What the task requires:
What is needed here is an exact printout of the data, with no pictures included.

════

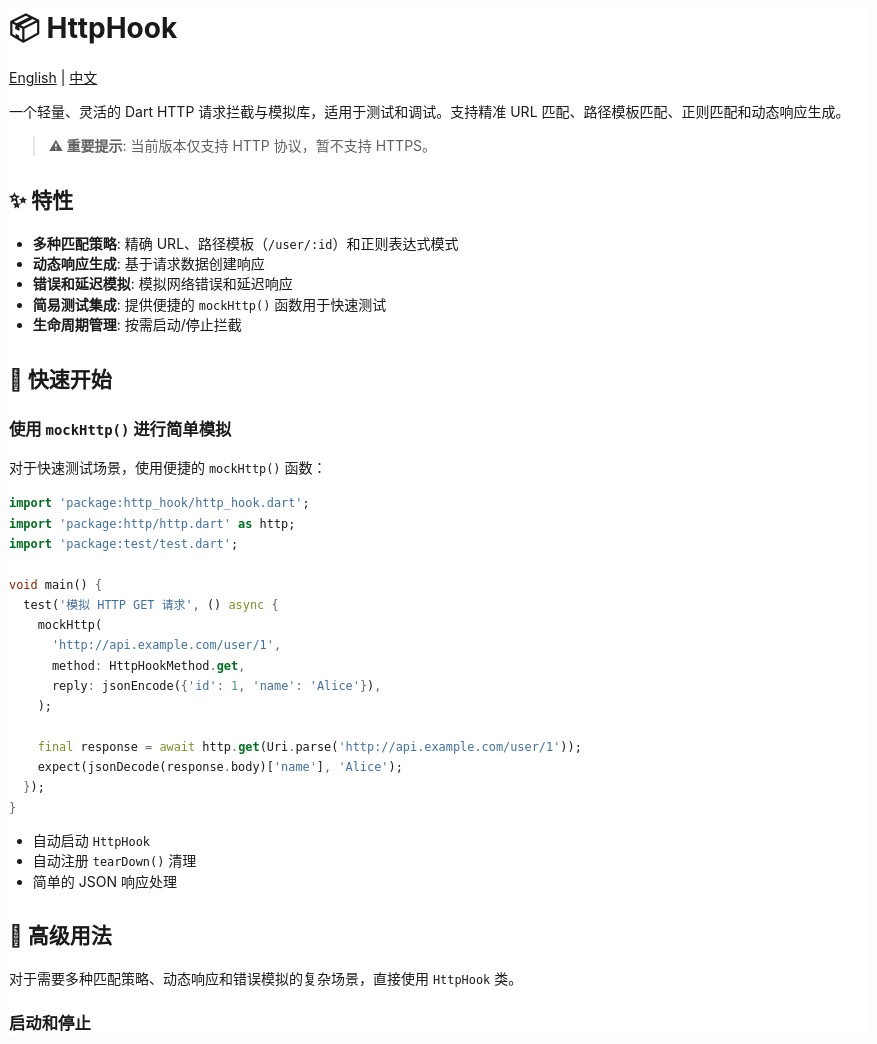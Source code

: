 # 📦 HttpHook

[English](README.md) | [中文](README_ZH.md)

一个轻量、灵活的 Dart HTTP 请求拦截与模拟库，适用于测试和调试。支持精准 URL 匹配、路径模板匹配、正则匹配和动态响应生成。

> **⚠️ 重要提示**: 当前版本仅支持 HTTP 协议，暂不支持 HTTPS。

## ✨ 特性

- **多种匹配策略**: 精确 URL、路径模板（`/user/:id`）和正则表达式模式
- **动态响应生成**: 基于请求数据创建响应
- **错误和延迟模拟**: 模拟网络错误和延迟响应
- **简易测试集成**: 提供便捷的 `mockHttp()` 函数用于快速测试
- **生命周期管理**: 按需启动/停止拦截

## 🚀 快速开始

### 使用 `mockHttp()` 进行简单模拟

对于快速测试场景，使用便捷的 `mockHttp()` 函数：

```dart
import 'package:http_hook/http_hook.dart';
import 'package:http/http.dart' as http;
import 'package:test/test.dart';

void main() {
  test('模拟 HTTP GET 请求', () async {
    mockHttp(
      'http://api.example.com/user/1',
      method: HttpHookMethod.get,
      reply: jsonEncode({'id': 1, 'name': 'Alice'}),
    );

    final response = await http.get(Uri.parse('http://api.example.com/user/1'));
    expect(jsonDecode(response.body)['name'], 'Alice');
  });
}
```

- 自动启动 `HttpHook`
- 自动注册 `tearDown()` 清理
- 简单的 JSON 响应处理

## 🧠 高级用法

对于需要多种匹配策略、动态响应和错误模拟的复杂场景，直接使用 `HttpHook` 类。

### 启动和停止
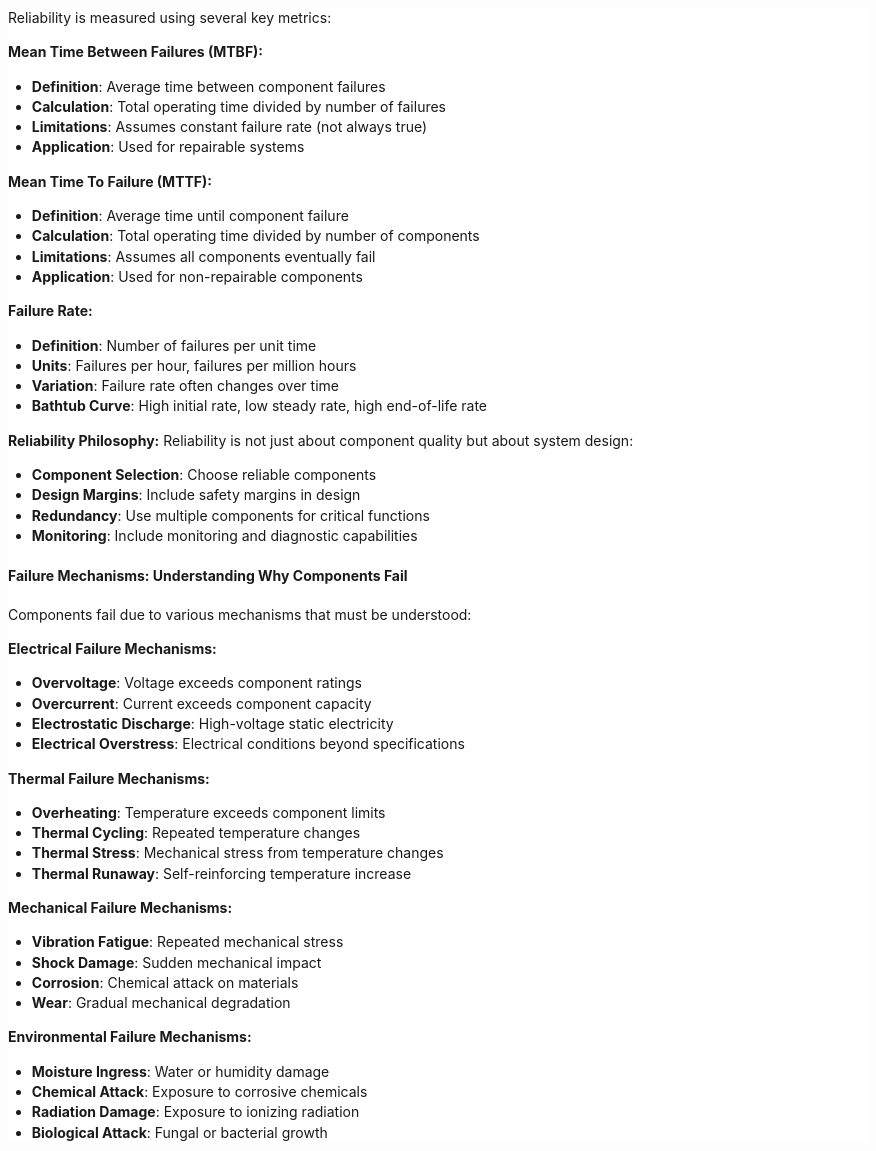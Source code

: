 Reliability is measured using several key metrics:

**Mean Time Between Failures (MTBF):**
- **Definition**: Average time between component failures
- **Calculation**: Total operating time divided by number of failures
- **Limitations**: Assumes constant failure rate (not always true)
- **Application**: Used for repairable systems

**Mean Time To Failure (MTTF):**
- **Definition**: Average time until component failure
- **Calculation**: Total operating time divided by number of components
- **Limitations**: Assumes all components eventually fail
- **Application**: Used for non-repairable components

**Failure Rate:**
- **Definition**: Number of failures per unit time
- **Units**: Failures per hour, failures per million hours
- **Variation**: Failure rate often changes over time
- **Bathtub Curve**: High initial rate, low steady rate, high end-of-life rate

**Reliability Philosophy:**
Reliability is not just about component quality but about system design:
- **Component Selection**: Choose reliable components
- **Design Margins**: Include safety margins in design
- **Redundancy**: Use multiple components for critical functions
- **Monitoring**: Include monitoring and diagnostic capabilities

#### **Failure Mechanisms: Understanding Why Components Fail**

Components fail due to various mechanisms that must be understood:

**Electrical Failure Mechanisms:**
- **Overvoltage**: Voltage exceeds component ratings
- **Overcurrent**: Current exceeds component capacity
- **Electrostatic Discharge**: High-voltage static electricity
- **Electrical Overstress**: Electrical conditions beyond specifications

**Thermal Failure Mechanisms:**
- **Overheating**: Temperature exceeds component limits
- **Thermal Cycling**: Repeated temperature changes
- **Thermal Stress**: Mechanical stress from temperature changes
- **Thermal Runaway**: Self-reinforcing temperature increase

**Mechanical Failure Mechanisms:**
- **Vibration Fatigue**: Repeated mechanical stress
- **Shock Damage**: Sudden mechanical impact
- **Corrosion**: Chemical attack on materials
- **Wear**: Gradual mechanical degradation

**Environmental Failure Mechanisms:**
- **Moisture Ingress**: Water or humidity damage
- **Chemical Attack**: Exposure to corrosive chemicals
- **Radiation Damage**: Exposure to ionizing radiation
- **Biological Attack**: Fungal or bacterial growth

════

Written response:
Source code

: # 📦 HttpHook

[English](README.md) | [中文](README_ZH.md)

一个轻量、灵活的 Dart HTTP 请求拦截与模拟库，适用于测试和调试。支持精准 URL 匹配、路径模板匹配、正则匹配和动态响应生成。

> **⚠️ 重要提示**: 当前版本仅支持 HTTP 协议，暂不支持 HTTPS。

## ✨ 特性

- **多种匹配策略**: 精确 URL、路径模板（`/user/:id`）和正则表达式模式
- **动态响应生成**: 基于请求数据创建响应
- **错误和延迟模拟**: 模拟网络错误和延迟响应
- **简易测试集成**: 提供便捷的 `mockHttp()` 函数用于快速测试
- **生命周期管理**: 按需启动/停止拦截

## 🚀 快速开始

### 使用 `mockHttp()` 进行简单模拟

对于快速测试场景，使用便捷的 `mockHttp()` 函数：

```dart
import 'package:http_hook/http_hook.dart';
import 'package:http/http.dart' as http;
import 'package:test/test.dart';

void main() {
  test('模拟 HTTP GET 请求', () async {
    mockHttp(
      'http://api.example.com/user/1',
      method: HttpHookMethod.get,
      reply: jsonEncode({'id': 1, 'name': 'Alice'}),
    );

    final response = await http.get(Uri.parse('http://api.example.com/user/1'));
    expect(jsonDecode(response.body)['name'], 'Alice');
  });
}
```

- 自动启动 `HttpHook`
- 自动注册 `tearDown()` 清理
- 简单的 JSON 响应处理

## 🧠 高级用法

对于需要多种匹配策略、动态响应和错误模拟的复杂场景，直接使用 `HttpHook` 类。

### 启动和停止
Source code

: Reliability is measured using several key metrics:

**Mean Time Between Failures (MTBF):**
- **Definition**: Average time between component failures
- **Calculation**: Total operating time divided by number of failures
- **Limitations**: Assumes constant failure rate (not always true)
- **Application**: Used for repairable systems

**Mean Time To Failure (MTTF):**
- **Definition**: Average time until component failure
- **Calculation**: Total operating time divided by number of components
- **Limitations**: Assumes all components eventually fail
- **Application**: Used for non-repairable components

**Failure Rate:**
- **Definition**: Number of failures per unit time
- **Units**: Failures per hour, failures per million hours
- **Variation**: Failure rate often changes over time
- **Bathtub Curve**: High initial rate, low steady rate, high end-of-life rate

**Reliability Philosophy:**
Reliability is not just about component quality but about system design:
- **Component Selection**: Choose reliable components
- **Design Margins**: Include safety margins in design
- **Redundancy**: Use multiple components for critical functions
- **Monitoring**: Include monitoring and diagnostic capabilities

#### **Failure Mechanisms: Understanding Why Components Fail**

Components fail due to various mechanisms that must be understood:

**Electrical Failure Mechanisms:**
- **Overvoltage**: Voltage exceeds component ratings
- **Overcurrent**: Current exceeds component capacity
- **Electrostatic Discharge**: High-voltage static electricity
- **Electrical Overstress**: Electrical conditions beyond specifications

**Thermal Failure Mechanisms:**
- **Overheating**: Temperature exceeds component limits
- **Thermal Cycling**: Repeated temperature changes
- **Thermal Stress**: Mechanical stress from temperature changes
- **Thermal Runaway**: Self-reinforcing temperature increase

**Mechanical Failure Mechanisms:**
- **Vibration Fatigue**: Repeated mechanical stress
- **Shock Damage**: Sudden mechanical impact
- **Corrosion**: Chemical attack on materials
- **Wear**: Gradual mechanical degradation

**Environmental Failure Mechanisms:**
- **Moisture Ingress**: Water or humidity damage
- **Chemical Attack**: Exposure to corrosive chemicals
- **Radiation Damage**: Exposure to ionizing radiation
- **Biological Attack**: Fungal or bacterial growth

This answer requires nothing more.